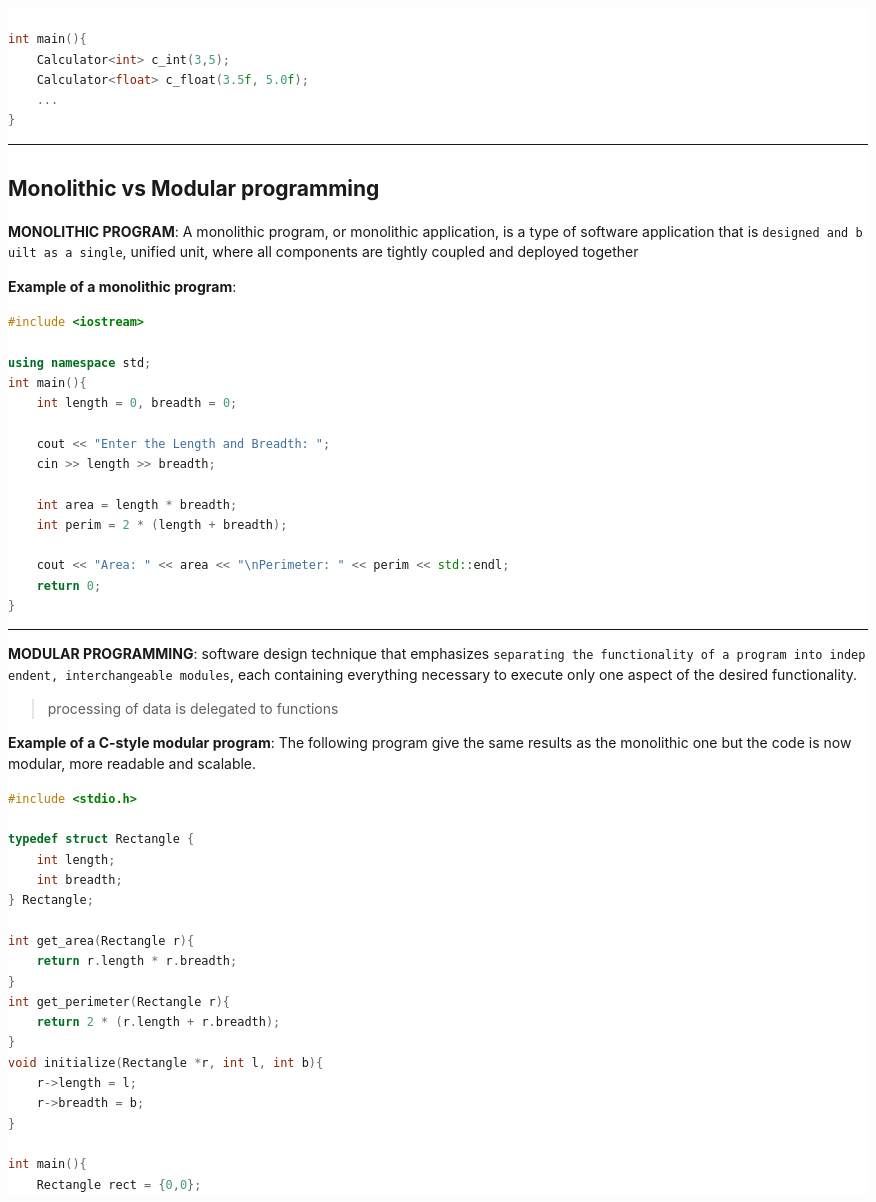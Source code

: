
 ```c++

int main(){
    Calculator<int> c_int(3,5);
    Calculator<float> c_float(3.5f, 5.0f);
    ...
}
```
---

## Monolithic vs Modular programming
**MONOLITHIC PROGRAM**:
A monolithic program, or monolithic application, is a type of software application that is `designed and built as a single`, unified unit, where all components are tightly coupled and deployed together

**Example of a monolithic program**:
```c++
#include <iostream>

using namespace std;
int main(){
    int length = 0, breadth = 0;

    cout << "Enter the Length and Breadth: ";
    cin >> length >> breadth;

    int area = length * breadth;
    int perim = 2 * (length + breadth);

    cout << "Area: " << area << "\nPerimeter: " << perim << std::endl;
    return 0;
}
```
---
**MODULAR PROGRAMMING**: software design technique that emphasizes `separating the functionality of a program into independent, interchangeable modules`, each containing everything necessary to execute only one aspect of the desired functionality.

>processing of data is delegated to functions

**Example of a C-style modular program**:
The following program give the same results as the monolithic one but the code is now modular, more readable and scalable.
```c
#include <stdio.h>

typedef struct Rectangle {
    int length;
    int breadth;
} Rectangle;

int get_area(Rectangle r){
    return r.length * r.breadth;
}
int get_perimeter(Rectangle r){
    return 2 * (r.length + r.breadth);
}
void initialize(Rectangle *r, int l, int b){
    r->length = l;
    r->breadth = b;
}

int main(){
    Rectangle rect = {0,0};
```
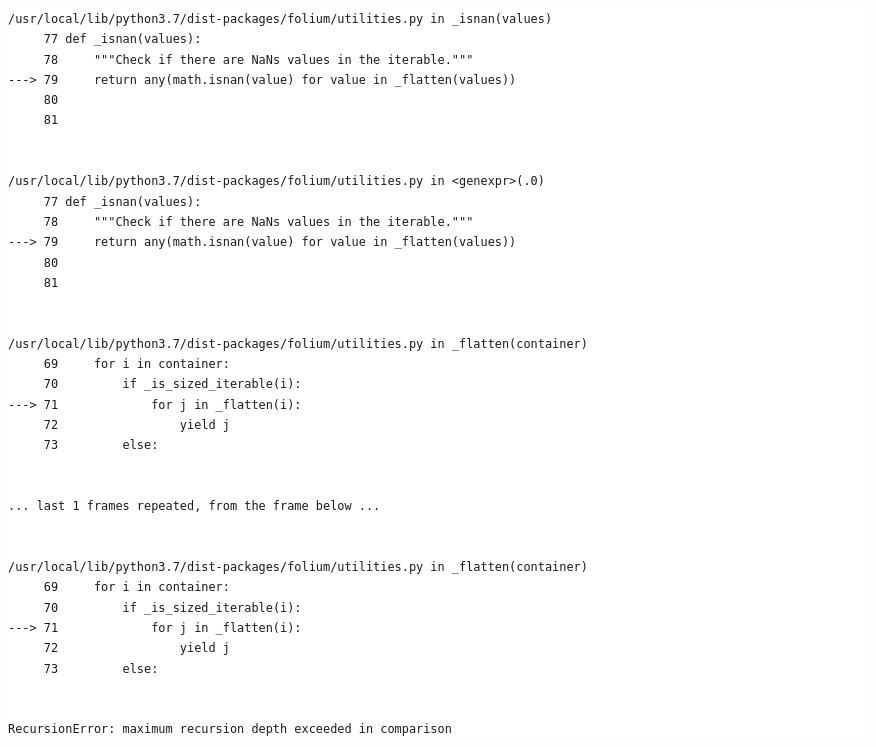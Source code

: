 
    /usr/local/lib/python3.7/dist-packages/folium/utilities.py in _isnan(values)
         77 def _isnan(values):
         78     """Check if there are NaNs values in the iterable."""
    ---> 79     return any(math.isnan(value) for value in _flatten(values))
         80 
         81 


    /usr/local/lib/python3.7/dist-packages/folium/utilities.py in <genexpr>(.0)
         77 def _isnan(values):
         78     """Check if there are NaNs values in the iterable."""
    ---> 79     return any(math.isnan(value) for value in _flatten(values))
         80 
         81 


    /usr/local/lib/python3.7/dist-packages/folium/utilities.py in _flatten(container)
         69     for i in container:
         70         if _is_sized_iterable(i):
    ---> 71             for j in _flatten(i):
         72                 yield j
         73         else:


    ... last 1 frames repeated, from the frame below ...


    /usr/local/lib/python3.7/dist-packages/folium/utilities.py in _flatten(container)
         69     for i in container:
         70         if _is_sized_iterable(i):
    ---> 71             for j in _flatten(i):
         72                 yield j
         73         else:


    RecursionError: maximum recursion depth exceeded in comparison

------------

* _Task requirements_: Scan the material above. Return every line containing the string "packages".

* _Task answer_:
    /usr/local/lib/python3.7/dist-packages/folium/utilities.py in _isnan(values)
    /usr/local/lib/python3.7/dist-packages/folium/utilities.py in <genexpr>(.0)
    /usr/local/lib/python3.7/dist-packages/folium/utilities.py in _flatten(container)
    /usr/local/lib/python3.7/dist-packages/folium/utilities.py in _flatten(container)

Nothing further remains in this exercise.